What is expected:
Output the entries that follow character for character. Leave every image out.

(Saved entries)
BEGIN
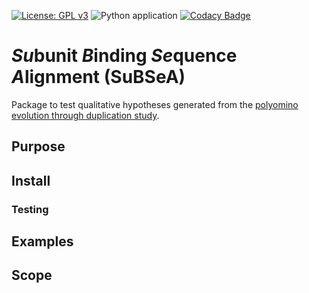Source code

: [![License: GPL v3](https://img.shields.io/badge/License-GPLv3-blue.svg)](https://www.gnu.org/licenses/gpl-3.0)
![Python application](https://github.com/ASLeonard/SuBSeA/workflows/Python%20application/badge.svg)
[![Codacy Badge](https://api.codacy.com/project/badge/Grade/3378fad4f0174fffb2170806acb68af7)](https://www.codacy.com?utm_source=github.com&amp;utm_medium=referral&amp;utm_content=ASLeonard/SuBSeA&amp;utm_campaign=Badge_Grade)

# *Su*bunit *B*inding *Se*quence *A*lignment (SuBSeA)

Package to test qualitative hypotheses generated from the [polyomino evolution through duplication study](https://github.com/ASLeonard/duplication "Polyomino duplication repository").

## Purpose

## Install

### Testing

## Examples

## Scope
END
Result below:
Source code

: [![License: GPL v3](https://img.shields.io/badge/License-GPLv3-blue.svg)](https://www.gnu.org/licenses/gpl-3.0)
![Python application](https://github.com/ASLeonard/SuBSeA/workflows/Python%20application/badge.svg)
[![Codacy Badge](https://api.codacy.com/project/badge/Grade/3378fad4f0174fffb2170806acb68af7)](https://www.codacy.com?utm_source=github.com&amp;utm_medium=referral&amp;utm_content=ASLeonard/SuBSeA&amp;utm_campaign=Badge_Grade)

# *Su*bunit *B*inding *Se*quence *A*lignment (SuBSeA)

Package to test qualitative hypotheses generated from the [polyomino evolution through duplication study](https://github.com/ASLeonard/duplication "Polyomino duplication repository").

## Purpose

## Install

### Testing

## Examples

## Scope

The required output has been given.